Our participation to CLEF2008 (Ad-Hoc Track, TEL Subtask) was an opportunity to develop and assess methods that tackle multilinguilality in a principled – while rather simple – way. It was also an opportunity to demonstrate the effectiveness of the dictionary adaptation method we designed last year in the case of the domain-specific track.
Our goal was to get a single retrieval model and index for all the languages of one specific collection. However, this approach required to give weights to each language to merge dictionaries at retrieval time. While assigning such weights requires prior knowledge about the collections, the dictionary adaptation mechanism provides a partial solution to this problem, adapting weights to each query.

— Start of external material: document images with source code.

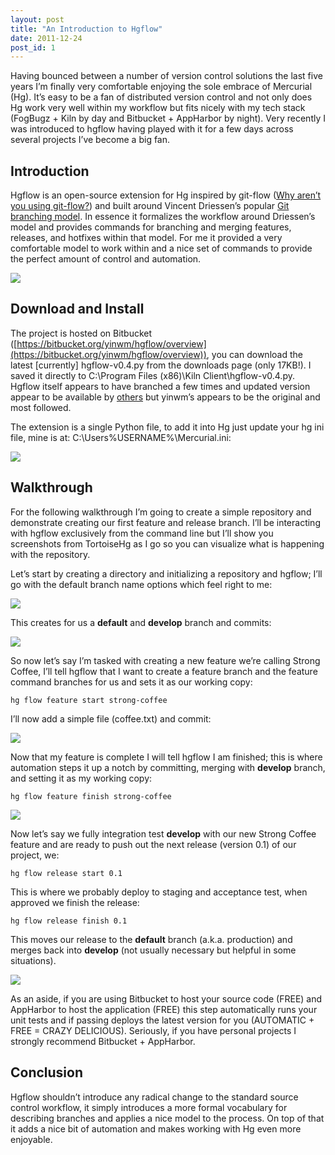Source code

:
 ```yaml
---
layout: post
title: "An Introduction to Hgflow"
date: 2011-12-24
post_id: 1
---
```


Having bounced between a number of version control solutions the last five years I’m finally very comfortable enjoying the sole embrace of Mercurial (Hg). It’s easy to be a fan of distributed version control and not only does Hg work very well within my workflow but fits nicely with my tech stack (FogBugz + Kiln by day and Bitbucket + AppHarbor by night). Very recently I was introduced to hgflow having played with it for a few days across several projects I’ve become a big fan.

## Introduction

Hgflow is an open-source extension for Hg inspired by git-flow ([Why aren’t you using git-flow?](http://jeffkreeftmeijer.com/2010/why-arent-you-using-git-flow/)) and built around Vincent Driessen’s popular [Git branching model](http://nvie.com/posts/a-successful-git-branching-model). In essence it formalizes the workflow around Driessen’s model and provides commands for branching and merging features, releases, and hotfixes within that model. For me it provided a very comfortable model to work within and a nice set of commands to provide the perfect amount of control and automation.

[![](https://andy-bhbtdzffahctcwh8.z01.azurefd.net/blog/nvie-branching-model-636217954118887779.jpg)](http://nvie.com/posts/a-successful-git-branching-model)

## Download and Install

The project is hosted on Bitbucket ([https://bitbucket.org/yinwm/hgflow/overview](https://bitbucket.org/yinwm/hgflow/overview)), you can download the latest [currently] hgflow-v0.4.py from the downloads page (only 17KB!). I saved it directly to C:\Program Files (x86)\Kiln Client\hgflow-v0.4.py. Hgflow itself appears to have branched a few times and updated version appear to be available by [others](https://bitbucket.org/yujiewu/hgflow/overview) but yinwm’s appears to be the original and most followed.

The extension is a single Python file, to add it into Hg just update your hg ini file, mine is at: C:\Users\%USERNAME%\Mercurial.ini:

![](https://andy-bhbtdzffahctcwh8.z01.azurefd.net/blog/2011-12-22-10-16-30-am-636217954078314415.png)

## Walkthrough

For the following walkthrough I’m going to create a simple repository and demonstrate creating our first feature and release branch. I’ll be interacting with hgflow exclusively from the command line but I’ll show you screenshots from TortoiseHg as I go so you can visualize what is happening with the repository.

Let’s start by creating a directory and initializing a repository and hgflow; I’ll go with the default branch name options which feel right to me:

![](https://andy-bhbtdzffahctcwh8.z01.azurefd.net/blog/2011-12-26-4-14-04-pm-636217954094919318.png)

This creates for us a **default** and **develop** branch and commits:

![](https://andy-bhbtdzffahctcwh8.z01.azurefd.net/blog/2011-12-26-4-17-07-pm-636217954100114945.png)

So now let’s say I’m tasked with creating a new feature we’re calling Strong Coffee, I’ll tell hgflow that I want to create a feature branch and the feature command branches for us and sets it as our working copy:

```shell
hg flow feature start strong-coffee
```

I’ll now add a simple file (coffee.txt) and commit:

![](https://andy-bhbtdzffahctcwh8.z01.azurefd.net/blog/2011-12-26-4-20-24-pm-636217954106376336.png)

Now that my feature is complete I will tell hgflow I am finished; this is where automation steps it up a notch by committing, merging with **develop** branch, and setting it as my working copy:

```
hg flow feature finish strong-coffee
```

![](https://andy-bhbtdzffahctcwh8.z01.azurefd.net/blog/2011-12-26-4-22-19-pm-636217954109774859.png)

Now let’s say we fully integration test **develop** with our new Strong Coffee feature and are ready to push out the next release (version 0.1) of our project, we:

```
hg flow release start 0.1
```

This is where we probably deploy to staging and acceptance test, when approved we finish the release:

```
hg flow release finish 0.1
```

This moves our release to the **default** branch (a.k.a. production) and merges back into **develop** (not usually necessary but helpful in some situations).

![](https://andy-bhbtdzffahctcwh8.z01.azurefd.net/blog/2011-12-26-4-30-05-pm-636217954113694592.png)

As an aside, if you are using Bitbucket to host your source code (FREE) and AppHarbor to host the application (FREE) this step automatically runs your unit tests and if passing deploys the latest version for you (AUTOMATIC + FREE = CRAZY DELICIOUS). Seriously, if you have personal projects I strongly recommend Bitbucket + AppHarbor.

## Conclusion

Hgflow shouldn’t introduce any radical change to the standard source control workflow, it simply introduces a more formal vocabulary for describing branches and applies a nice model to the process. On top of that it adds a nice bit of automation and makes working with Hg even more enjoyable.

Unfortunately, the accumulation of some mistakes rendered our official runs relatively inefficient. In particular, a misunderstanding of the “bilingual task” definition led us not to index a significant part of the collections. In this note, we present the reasons of these mistakes and report how we partly corrected some of them in a set of extra unofficial runs whose performances are among the best ones; they demonstrate that dictionary adaptation is effective for the TEL task and corpora. This set of extra experiments is based on a simplifying assumption, that considers all bilingual tasks as really bilingual, with one source language and one unique target language (the official language of the target collection). Further work will require re-processing the collections to keep the documents we have not indexed.
We will also need to come back to a true multilingual setting by solving the issue of weighting differently the basic bilingual lexicons and monolingual thesauri.